Goldman reshuffles asset management heads

The face of Goldman''s asset management business is changing under new leadership as it seeks to combine funds with private banking.

The new year ushers in new faces at Goldman Sachs' asset management business, with a new CIO and a new head of business development reporting in to a new managing director.

Peter Moody Brooks, who had spearheaded business development from Hong Kong, particularly for China, has left the firm, as has Ramikrishna (Ravi) Shanker, CIO in Singapore.

Shanker resigned in late 2001 because he wants to set up his own fund. He grew restless with the constraints of the firm's investment parameters and wanted to be able to take other kinds of risk. He hopes to have the new fund operational in a few months.

He has been replaced by two co-heads of IMD product management, Siew Hua-thio, who was already a fund manager at the firm in Singapore, and Kenny Tjan, who previously ran institutional and retail money at Rothschild Asset Management as investment director. They have responsibility for non-Japan Asian investments.

The situation with Brooks is less straightforward.

The business has a new managing director, Douglas Grip, who has moved to Hong Kong from New York to be co-head of the newly formed Investment Management Division (IMD) along with Tokyo-based Stephen Fitzgerald, who has already been in the role for about a year after serving as global head of fixed income. Grip had been president of Goldman Sachs' mutual funds group for five years.

The idea behind IMD is to strip out private wealth management from equities and couple it with fund management. "We feel clients are best served by professional advisory services," Grip explains. The firm has practiced this strategy for two years already in the United States and Europe, but until now Asia lacked the scale to do this, and local clients have only recently come to fully appreciate this kind of service.
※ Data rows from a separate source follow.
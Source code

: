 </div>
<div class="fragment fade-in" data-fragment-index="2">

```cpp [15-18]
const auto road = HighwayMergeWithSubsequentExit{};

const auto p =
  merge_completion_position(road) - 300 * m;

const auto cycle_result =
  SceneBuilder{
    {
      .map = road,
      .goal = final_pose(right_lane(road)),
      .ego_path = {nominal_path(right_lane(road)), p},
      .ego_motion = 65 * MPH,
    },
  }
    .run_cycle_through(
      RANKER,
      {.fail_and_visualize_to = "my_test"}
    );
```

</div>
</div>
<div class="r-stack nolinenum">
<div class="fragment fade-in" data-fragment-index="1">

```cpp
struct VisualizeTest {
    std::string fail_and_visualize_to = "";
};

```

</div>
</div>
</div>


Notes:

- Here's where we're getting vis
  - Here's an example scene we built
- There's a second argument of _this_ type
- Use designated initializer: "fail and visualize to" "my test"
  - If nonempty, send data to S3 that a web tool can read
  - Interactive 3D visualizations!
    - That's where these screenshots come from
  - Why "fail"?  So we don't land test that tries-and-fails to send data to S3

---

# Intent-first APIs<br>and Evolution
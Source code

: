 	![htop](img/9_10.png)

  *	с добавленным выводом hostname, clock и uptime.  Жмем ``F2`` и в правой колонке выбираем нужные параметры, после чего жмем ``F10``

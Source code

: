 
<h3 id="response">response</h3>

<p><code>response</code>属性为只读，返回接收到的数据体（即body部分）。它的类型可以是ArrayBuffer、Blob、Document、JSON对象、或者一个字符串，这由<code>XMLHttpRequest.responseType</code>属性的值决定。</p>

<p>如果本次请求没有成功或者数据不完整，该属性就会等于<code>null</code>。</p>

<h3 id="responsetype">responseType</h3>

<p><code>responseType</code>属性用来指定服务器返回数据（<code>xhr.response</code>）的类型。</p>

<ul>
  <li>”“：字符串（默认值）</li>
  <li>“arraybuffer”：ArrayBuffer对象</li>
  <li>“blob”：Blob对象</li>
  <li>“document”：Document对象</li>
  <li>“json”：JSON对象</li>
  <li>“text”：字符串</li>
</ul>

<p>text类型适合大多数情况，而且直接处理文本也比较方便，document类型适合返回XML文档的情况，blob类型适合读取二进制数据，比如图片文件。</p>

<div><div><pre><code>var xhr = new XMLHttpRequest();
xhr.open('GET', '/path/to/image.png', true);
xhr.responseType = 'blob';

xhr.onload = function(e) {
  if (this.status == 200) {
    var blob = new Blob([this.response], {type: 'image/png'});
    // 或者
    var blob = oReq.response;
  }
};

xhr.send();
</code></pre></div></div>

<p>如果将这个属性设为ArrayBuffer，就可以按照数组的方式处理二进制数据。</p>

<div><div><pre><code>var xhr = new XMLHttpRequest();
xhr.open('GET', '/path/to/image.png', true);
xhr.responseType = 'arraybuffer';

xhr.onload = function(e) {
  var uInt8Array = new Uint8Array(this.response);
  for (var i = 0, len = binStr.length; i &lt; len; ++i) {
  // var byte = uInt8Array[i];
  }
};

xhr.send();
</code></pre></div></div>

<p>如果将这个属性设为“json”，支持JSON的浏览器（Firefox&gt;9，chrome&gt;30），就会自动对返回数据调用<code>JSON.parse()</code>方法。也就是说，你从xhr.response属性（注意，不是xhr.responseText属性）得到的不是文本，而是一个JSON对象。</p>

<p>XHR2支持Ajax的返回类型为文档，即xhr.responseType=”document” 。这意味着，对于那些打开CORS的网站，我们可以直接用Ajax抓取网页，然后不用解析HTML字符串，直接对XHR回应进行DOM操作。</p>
In the process, says Grip, "Peter [Brooks] decided to pursue other opportunities. He's made a great contribution to the firm and we will miss him."

Other insiders say Brooks was actually asked to leave - "A new chief means new Indians," says one - but the firm sugared the pink slip with enough compensation to make Brooks exit with a smile. Goldman officials say the parting was amicable. Brooks could not be reached for a comment.

Brooks' replacement is Phil Gardner, co-head of global fixed income in London, who will be arriving in Singapore later this month to head non-Japan Asian business development. Says Grip: "The majority of our clients are institutional investors, and most of them invest in global fixed income. Phil has been speaking to them for four years, he already knows them, so it seemed sensible to bring him out here."

Reporting to Gardner will be the heads of IMD's four units: Siew and Tjan for portfolio management, and in Hong Kong Charles Robinson for third-party and high-net worth distribution, Beth O'Brien for cash management services and Hangjoo (John) Hahm for institutional distribution.

Grip says the top priority this year for he and Gardner is building the China business for both asset management and wealth management. Broadly his other tasks include continuing to build the regional asset management franchise, and to bolster wealth management by leveraging off Goldman's brokering operations and complement that with the advisory piece.